Requirement:
Lines with the word "local" are the ones wanted. Copy each of them from the entries below.

Items from a data source:
-- Opening Marker --

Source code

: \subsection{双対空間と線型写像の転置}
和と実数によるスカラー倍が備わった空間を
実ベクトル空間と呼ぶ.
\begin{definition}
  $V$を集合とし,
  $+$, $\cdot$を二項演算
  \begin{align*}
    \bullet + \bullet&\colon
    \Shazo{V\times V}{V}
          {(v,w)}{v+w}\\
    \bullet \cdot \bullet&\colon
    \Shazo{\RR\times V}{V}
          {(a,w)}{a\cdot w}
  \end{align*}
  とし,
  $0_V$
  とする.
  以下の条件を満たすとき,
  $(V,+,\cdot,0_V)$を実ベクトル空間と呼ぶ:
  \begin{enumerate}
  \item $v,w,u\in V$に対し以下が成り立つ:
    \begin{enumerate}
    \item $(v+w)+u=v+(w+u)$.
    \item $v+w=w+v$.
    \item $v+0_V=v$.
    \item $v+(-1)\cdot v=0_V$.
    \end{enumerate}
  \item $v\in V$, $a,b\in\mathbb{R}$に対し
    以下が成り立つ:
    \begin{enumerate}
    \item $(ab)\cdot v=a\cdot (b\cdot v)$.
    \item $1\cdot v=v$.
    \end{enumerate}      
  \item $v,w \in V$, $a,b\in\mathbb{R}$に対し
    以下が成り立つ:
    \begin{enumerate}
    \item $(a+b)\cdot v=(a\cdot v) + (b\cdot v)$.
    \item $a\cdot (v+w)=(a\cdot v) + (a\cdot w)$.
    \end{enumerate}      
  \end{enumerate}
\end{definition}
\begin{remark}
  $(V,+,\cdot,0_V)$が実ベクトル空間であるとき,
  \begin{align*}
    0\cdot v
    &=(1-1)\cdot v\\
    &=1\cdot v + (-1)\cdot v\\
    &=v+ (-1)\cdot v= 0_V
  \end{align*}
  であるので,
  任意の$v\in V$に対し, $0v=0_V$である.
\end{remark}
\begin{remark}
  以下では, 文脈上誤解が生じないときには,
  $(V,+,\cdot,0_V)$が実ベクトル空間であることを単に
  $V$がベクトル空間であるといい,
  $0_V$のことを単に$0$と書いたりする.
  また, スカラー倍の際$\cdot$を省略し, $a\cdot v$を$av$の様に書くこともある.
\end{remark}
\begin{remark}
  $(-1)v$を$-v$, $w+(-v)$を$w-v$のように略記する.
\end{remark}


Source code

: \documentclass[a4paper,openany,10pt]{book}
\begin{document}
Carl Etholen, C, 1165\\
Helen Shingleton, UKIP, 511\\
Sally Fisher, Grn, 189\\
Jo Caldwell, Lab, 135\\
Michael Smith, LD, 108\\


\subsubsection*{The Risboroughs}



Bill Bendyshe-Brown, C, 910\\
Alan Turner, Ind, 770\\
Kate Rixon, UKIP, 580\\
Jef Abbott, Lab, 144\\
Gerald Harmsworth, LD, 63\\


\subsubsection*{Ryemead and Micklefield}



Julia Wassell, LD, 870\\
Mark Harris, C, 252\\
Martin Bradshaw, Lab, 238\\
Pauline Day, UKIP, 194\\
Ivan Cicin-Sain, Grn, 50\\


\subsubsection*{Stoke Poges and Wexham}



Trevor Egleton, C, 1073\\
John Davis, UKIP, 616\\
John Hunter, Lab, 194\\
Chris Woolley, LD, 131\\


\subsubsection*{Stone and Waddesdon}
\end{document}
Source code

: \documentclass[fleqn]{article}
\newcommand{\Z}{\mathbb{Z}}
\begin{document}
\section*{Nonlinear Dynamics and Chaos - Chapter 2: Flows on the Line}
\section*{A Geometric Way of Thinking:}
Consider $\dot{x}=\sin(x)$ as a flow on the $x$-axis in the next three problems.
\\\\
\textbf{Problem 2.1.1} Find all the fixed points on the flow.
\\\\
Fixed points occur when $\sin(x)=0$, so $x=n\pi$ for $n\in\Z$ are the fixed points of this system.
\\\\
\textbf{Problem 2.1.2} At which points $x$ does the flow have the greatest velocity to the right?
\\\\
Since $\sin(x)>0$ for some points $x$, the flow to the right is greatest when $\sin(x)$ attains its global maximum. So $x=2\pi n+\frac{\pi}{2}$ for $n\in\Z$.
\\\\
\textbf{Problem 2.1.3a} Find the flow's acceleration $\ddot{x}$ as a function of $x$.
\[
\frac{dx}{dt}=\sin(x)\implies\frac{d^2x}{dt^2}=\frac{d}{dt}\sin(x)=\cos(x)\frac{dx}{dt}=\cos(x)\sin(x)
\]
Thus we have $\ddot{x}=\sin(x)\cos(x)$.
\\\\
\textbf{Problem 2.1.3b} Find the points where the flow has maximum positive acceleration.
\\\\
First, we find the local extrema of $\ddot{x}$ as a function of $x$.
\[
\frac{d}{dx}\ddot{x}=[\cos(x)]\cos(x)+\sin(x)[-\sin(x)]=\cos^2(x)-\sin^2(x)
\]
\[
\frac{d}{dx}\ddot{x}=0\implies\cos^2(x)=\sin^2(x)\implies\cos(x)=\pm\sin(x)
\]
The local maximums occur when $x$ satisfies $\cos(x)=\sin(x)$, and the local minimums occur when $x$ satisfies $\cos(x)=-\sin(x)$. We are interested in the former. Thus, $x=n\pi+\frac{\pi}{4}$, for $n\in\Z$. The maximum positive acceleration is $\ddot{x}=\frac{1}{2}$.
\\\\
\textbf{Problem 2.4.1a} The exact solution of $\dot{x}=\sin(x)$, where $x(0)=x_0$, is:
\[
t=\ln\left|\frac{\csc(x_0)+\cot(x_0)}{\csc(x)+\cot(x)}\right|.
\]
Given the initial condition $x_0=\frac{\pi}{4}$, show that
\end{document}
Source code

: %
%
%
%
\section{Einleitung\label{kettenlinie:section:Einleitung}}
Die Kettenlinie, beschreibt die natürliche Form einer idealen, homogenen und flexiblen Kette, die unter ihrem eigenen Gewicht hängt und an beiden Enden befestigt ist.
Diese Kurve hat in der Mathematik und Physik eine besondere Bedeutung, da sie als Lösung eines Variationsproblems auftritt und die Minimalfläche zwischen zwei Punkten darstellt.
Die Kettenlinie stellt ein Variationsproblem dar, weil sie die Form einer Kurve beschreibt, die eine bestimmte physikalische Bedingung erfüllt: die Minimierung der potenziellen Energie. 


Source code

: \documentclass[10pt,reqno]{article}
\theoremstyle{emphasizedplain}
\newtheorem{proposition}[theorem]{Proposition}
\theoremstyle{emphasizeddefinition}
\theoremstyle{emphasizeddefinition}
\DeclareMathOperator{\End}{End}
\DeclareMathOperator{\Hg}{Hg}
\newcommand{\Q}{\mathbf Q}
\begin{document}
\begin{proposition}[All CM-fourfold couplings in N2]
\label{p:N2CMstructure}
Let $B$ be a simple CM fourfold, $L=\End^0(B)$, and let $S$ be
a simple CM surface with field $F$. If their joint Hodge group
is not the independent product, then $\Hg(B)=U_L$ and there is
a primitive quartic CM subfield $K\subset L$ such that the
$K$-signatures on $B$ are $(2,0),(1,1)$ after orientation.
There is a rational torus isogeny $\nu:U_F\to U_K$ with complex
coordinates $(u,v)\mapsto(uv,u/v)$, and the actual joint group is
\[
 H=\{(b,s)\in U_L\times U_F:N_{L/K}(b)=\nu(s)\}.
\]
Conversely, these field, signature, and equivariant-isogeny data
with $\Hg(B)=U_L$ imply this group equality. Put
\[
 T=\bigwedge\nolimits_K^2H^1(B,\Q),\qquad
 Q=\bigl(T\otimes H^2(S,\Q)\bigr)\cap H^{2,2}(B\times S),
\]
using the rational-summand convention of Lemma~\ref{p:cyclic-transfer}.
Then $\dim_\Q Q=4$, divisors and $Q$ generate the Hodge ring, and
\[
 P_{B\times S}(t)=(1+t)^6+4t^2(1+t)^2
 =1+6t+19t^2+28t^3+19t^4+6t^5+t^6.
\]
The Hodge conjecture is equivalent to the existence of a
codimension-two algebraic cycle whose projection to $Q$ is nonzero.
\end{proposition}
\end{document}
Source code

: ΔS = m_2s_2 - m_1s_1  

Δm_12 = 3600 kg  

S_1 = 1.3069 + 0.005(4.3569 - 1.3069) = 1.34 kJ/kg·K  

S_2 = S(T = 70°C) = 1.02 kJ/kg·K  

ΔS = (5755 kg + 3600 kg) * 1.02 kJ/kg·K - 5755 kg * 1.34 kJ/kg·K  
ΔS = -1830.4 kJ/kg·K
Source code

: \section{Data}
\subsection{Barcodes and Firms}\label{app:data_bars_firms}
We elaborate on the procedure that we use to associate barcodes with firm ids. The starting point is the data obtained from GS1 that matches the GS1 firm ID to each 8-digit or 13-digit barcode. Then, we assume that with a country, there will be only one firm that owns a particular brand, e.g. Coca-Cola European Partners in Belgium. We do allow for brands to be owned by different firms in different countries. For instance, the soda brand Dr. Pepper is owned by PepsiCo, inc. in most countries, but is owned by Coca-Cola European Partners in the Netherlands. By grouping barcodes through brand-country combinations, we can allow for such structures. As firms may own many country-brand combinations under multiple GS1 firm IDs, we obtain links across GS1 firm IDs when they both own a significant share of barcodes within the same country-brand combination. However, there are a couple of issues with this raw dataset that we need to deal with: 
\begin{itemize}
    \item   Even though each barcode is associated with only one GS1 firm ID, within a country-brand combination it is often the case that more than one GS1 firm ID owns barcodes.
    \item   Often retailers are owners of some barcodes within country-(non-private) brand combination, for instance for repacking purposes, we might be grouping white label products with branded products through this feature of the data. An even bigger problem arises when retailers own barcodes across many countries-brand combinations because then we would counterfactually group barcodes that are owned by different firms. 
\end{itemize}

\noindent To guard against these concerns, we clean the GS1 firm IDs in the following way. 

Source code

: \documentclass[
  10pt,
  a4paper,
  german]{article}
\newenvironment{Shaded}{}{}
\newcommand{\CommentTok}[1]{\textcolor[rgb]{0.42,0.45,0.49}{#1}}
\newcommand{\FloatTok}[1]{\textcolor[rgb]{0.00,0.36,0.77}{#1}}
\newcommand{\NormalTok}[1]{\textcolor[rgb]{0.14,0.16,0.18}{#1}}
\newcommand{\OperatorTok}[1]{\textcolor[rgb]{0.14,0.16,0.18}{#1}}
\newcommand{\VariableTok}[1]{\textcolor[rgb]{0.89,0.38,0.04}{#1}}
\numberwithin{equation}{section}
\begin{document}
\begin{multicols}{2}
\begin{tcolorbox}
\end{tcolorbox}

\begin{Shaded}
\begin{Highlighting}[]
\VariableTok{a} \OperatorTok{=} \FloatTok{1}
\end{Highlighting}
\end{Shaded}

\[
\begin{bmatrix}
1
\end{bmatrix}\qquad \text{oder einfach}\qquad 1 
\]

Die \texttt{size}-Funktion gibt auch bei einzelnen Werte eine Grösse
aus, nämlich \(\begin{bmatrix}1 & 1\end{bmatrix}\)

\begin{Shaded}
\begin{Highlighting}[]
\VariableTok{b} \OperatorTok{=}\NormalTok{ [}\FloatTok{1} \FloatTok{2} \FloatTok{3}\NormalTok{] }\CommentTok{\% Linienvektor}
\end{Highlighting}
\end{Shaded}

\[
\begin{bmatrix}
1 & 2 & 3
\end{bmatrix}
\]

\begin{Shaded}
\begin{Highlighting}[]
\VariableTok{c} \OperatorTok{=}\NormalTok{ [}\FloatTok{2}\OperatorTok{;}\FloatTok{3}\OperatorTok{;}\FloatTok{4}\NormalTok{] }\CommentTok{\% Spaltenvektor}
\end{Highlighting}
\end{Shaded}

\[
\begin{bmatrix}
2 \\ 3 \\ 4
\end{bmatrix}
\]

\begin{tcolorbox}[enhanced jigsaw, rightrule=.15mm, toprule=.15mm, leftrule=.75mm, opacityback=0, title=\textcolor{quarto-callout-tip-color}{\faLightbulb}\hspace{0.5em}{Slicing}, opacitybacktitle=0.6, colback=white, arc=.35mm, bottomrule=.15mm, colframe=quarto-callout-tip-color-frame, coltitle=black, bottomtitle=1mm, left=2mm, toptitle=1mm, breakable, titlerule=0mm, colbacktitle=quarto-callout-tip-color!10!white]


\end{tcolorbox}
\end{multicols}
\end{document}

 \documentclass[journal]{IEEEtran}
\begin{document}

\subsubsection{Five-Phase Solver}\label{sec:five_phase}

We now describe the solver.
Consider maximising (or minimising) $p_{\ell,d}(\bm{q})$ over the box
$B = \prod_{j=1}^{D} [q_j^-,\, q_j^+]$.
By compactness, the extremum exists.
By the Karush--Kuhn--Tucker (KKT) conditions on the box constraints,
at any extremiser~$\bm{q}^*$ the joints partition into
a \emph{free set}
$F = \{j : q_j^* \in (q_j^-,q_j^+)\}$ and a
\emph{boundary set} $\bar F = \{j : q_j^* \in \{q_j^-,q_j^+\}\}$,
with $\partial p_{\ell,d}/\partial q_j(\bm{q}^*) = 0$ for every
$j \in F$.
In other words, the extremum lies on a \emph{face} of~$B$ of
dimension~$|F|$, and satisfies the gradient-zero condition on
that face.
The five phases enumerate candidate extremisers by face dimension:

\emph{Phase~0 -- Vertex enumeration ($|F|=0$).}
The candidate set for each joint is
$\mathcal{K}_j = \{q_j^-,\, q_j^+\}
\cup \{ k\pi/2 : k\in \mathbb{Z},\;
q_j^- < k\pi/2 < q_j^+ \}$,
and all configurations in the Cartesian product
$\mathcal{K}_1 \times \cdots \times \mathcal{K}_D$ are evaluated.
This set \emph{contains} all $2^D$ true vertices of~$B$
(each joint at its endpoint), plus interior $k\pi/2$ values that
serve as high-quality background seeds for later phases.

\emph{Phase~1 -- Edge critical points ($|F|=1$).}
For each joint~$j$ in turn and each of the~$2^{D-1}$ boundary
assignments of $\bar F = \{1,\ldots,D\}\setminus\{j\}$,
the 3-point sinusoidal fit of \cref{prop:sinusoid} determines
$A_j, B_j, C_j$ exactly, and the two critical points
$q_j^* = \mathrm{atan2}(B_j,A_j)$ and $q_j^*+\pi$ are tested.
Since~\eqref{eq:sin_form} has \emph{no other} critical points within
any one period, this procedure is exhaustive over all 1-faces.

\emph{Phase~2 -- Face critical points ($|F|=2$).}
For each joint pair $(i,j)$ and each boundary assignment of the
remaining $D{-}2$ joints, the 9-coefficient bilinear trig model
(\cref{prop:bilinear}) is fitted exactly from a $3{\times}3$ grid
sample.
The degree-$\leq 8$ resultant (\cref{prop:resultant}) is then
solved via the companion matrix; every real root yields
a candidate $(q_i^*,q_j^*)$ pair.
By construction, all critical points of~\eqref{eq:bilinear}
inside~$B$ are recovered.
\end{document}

-- Closing Marker --

Answer for this exercise:
First, we find the local extrema of $\ddot{x}$ as a function of $x$.
The local maximums occur when $x$ satisfies $\cos(x)=\sin(x)$, and the local minimums occur when $x$ satisfies $\cos(x)=-\sin(x)$. We are interested in the former. Thus, $x=n\pi+\frac{\pi}{4}$, for $n\in\Z$. The maximum positive acceleration is $\ddot{x}=\frac{1}{2}$.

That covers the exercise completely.